-- What you have to do --
When you write out the records, keep every word exact and drop the pictures.

━━ Data supplied ━━

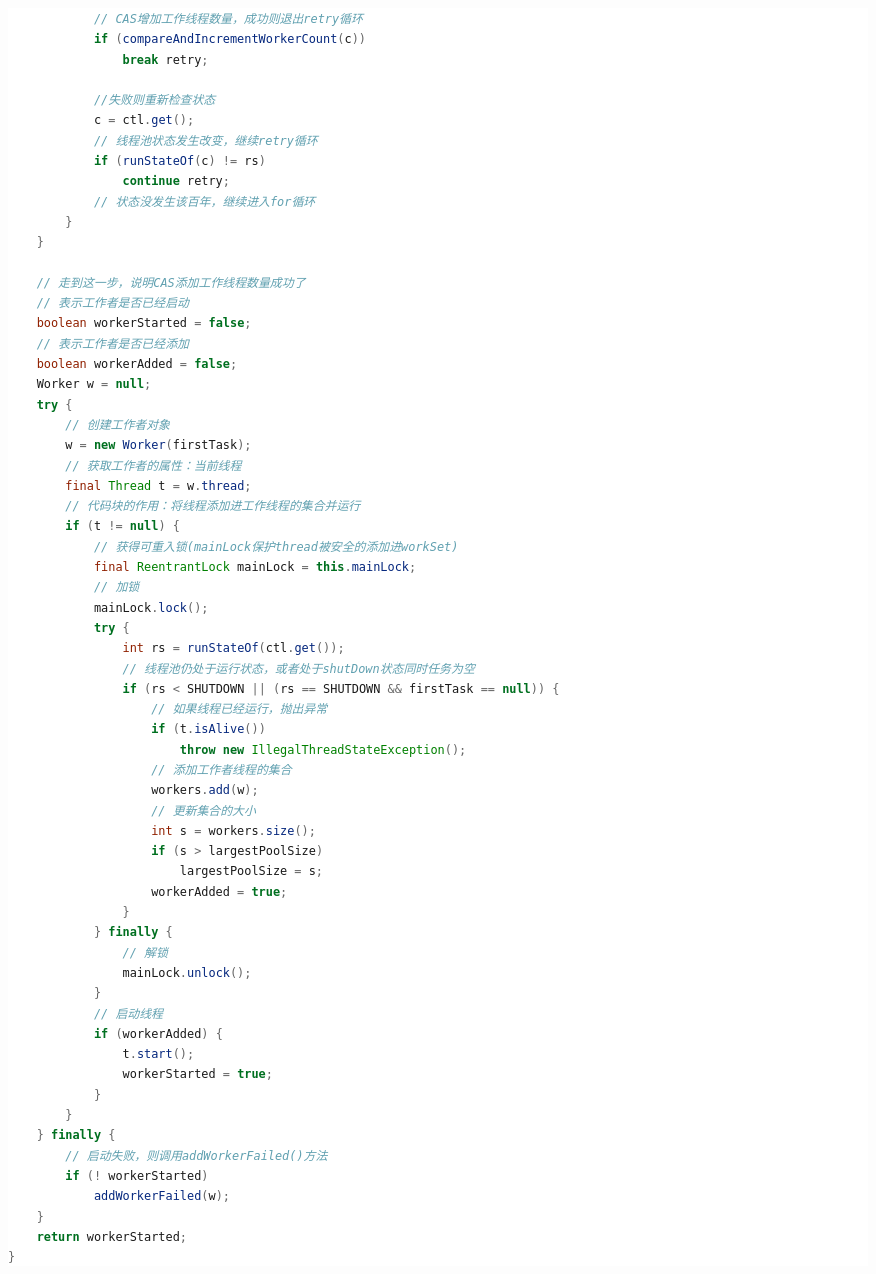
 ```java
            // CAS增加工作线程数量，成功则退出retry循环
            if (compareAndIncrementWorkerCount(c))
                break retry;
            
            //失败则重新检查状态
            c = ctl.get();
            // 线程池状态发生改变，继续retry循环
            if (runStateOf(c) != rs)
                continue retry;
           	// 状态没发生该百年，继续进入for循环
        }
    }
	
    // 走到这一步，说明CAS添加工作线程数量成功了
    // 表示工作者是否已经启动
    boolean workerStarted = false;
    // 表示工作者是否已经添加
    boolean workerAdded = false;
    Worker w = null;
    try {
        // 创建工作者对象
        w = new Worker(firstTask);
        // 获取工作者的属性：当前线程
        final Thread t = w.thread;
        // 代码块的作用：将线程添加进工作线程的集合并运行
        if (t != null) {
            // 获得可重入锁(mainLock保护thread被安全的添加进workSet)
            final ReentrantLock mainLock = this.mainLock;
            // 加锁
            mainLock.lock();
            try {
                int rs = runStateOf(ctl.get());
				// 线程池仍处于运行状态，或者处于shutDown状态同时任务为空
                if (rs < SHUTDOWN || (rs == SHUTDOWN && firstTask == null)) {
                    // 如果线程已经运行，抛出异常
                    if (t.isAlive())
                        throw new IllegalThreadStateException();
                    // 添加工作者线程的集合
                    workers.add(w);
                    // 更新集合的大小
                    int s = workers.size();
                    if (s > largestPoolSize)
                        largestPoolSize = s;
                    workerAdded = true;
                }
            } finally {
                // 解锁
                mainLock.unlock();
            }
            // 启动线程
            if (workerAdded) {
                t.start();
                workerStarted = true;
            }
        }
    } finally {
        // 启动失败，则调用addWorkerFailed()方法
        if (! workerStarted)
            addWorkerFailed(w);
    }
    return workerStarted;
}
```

━━━

-- Answer section --
 ```java
            // CAS增加工作线程数量，成功则退出retry循环
            if (compareAndIncrementWorkerCount(c))
                break retry;
            
            //失败则重新检查状态
            c = ctl.get();
            // 线程池状态发生改变，继续retry循环
            if (runStateOf(c) != rs)
                continue retry;
           	// 状态没发生该百年，继续进入for循环
        }
    }
	
    // 走到这一步，说明CAS添加工作线程数量成功了
    // 表示工作者是否已经启动
    boolean workerStarted = false;
    // 表示工作者是否已经添加
    boolean workerAdded = false;
    Worker w = null;
    try {
        // 创建工作者对象
        w = new Worker(firstTask);
        // 获取工作者的属性：当前线程
        final Thread t = w.thread;
        // 代码块的作用：将线程添加进工作线程的集合并运行
        if (t != null) {
            // 获得可重入锁(mainLock保护thread被安全的添加进workSet)
            final ReentrantLock mainLock = this.mainLock;
            // 加锁
            mainLock.lock();
            try {
                int rs = runStateOf(ctl.get());
				// 线程池仍处于运行状态，或者处于shutDown状态同时任务为空
                if (rs < SHUTDOWN || (rs == SHUTDOWN && firstTask == null)) {
                    // 如果线程已经运行，抛出异常
                    if (t.isAlive())
                        throw new IllegalThreadStateException();
                    // 添加工作者线程的集合
                    workers.add(w);
                    // 更新集合的大小
                    int s = workers.size();
                    if (s > largestPoolSize)
                        largestPoolSize = s;
                    workerAdded = true;
                }
            } finally {
                // 解锁
                mainLock.unlock();
            }
            // 启动线程
            if (workerAdded) {
                t.start();
                workerStarted = true;
            }
        }
    } finally {
        // 启动失败，则调用addWorkerFailed()方法
        if (! workerStarted)
            addWorkerFailed(w);
    }
    return workerStarted;
}
```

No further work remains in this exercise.